It is believed that when Taj Mahal first saw the light of the day, the precious, semi precious, and other priceless decorative items it was adorned with, shone as if the stars themselves came down to bask it in a heavenly glory. As many as 28 kinds of rare stones and metals were used in the inlay work in the Taj Mahal. And as per the "theft in Taj Mahal" myth, over the course of time, particularly during the British rule, many of the items of that were originally a part of Taj Mahal went missing in the later years. While, it is true that some items were removed from Taj, the theft of a number of other items is more of a legend.

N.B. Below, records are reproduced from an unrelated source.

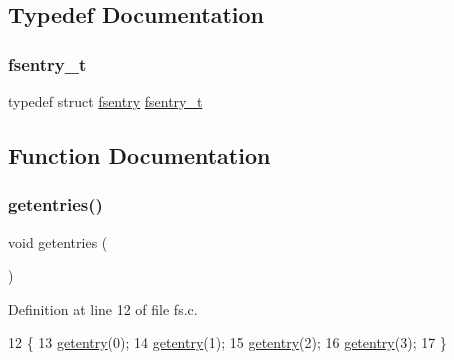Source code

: \subsection{Typedef Documentation}
\mbox{\label{a00152_a9ccf6560e8aebea3e4402a31e8c0f46b_a9ccf6560e8aebea3e4402a31e8c0f46b}} 
\subsubsection{\texorpdfstring{fsentry\+\_\+t}{fsentry\_t}}
{\footnotesize\ttfamily typedef struct \hyperlink{a00272}{fsentry}  \hyperlink{a00152_a9ccf6560e8aebea3e4402a31e8c0f46b_a9ccf6560e8aebea3e4402a31e8c0f46b}{fsentry\+\_\+t}}



\subsection{Function Documentation}
\mbox{\label{a00152_a414110036132977c34813673360e1a63_a414110036132977c34813673360e1a63}} 
\subsubsection{\texorpdfstring{getentries()}{getentries()}}
{\footnotesize\ttfamily void getentries (\begin{DoxyParamCaption}{ }\end{DoxyParamCaption})}



Definition at line 12 of file fs.\+c.


\begin{DoxyCode}
12                   \{
13     \hyperlink{a00149_a3fb32d07d3bd05144a196c94fc59c0d1_a3fb32d07d3bd05144a196c94fc59c0d1}{getentry}(0);
14     \hyperlink{a00149_a3fb32d07d3bd05144a196c94fc59c0d1_a3fb32d07d3bd05144a196c94fc59c0d1}{getentry}(1);
15     \hyperlink{a00149_a3fb32d07d3bd05144a196c94fc59c0d1_a3fb32d07d3bd05144a196c94fc59c0d1}{getentry}(2);
16     \hyperlink{a00149_a3fb32d07d3bd05144a196c94fc59c0d1_a3fb32d07d3bd05144a196c94fc59c0d1}{getentry}(3);
17 \}
\end{DoxyCode}
\mbox{\label{a00152_a3fb32d07d3bd05144a196c94fc59c0d1_a3fb32d07d3bd05144a196c94fc59c0d1}}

Some of the items that form a part of the "legend of Taj Mahal theft" are:
- A gold leaf that is said to have covered all or a part of the Taj dome
- A golden railing believed to have surrounded the cenotaphs
- Diamonds supposed to be inlaid in the cenotaphs
- A Pearl blanket allegedly covering Mumtaz's cenotaph
The items that were indeed stolen from the Taj include:
- An entrance door of carved jasper
- Gold leaf covering the cast iron joints of the jali screen around the cenotaphs
- Numerous rich carpets that covered the tomb's interior
- Enameled lamps from the tomb's interior
However, at the end of 19th century, the government under the orders of British Viceroy Lord Curzon ordered a restoration project that got completed in 1908. Although many of the precious stones that were stolen couldn't be placed back, whatever was in the possibility was restored back. A large lamp, the light of which is never supposed to go out was placed in the interior chamber of the Taj Mahal. It is believed to be modeled after the one in the Cairo Mosque.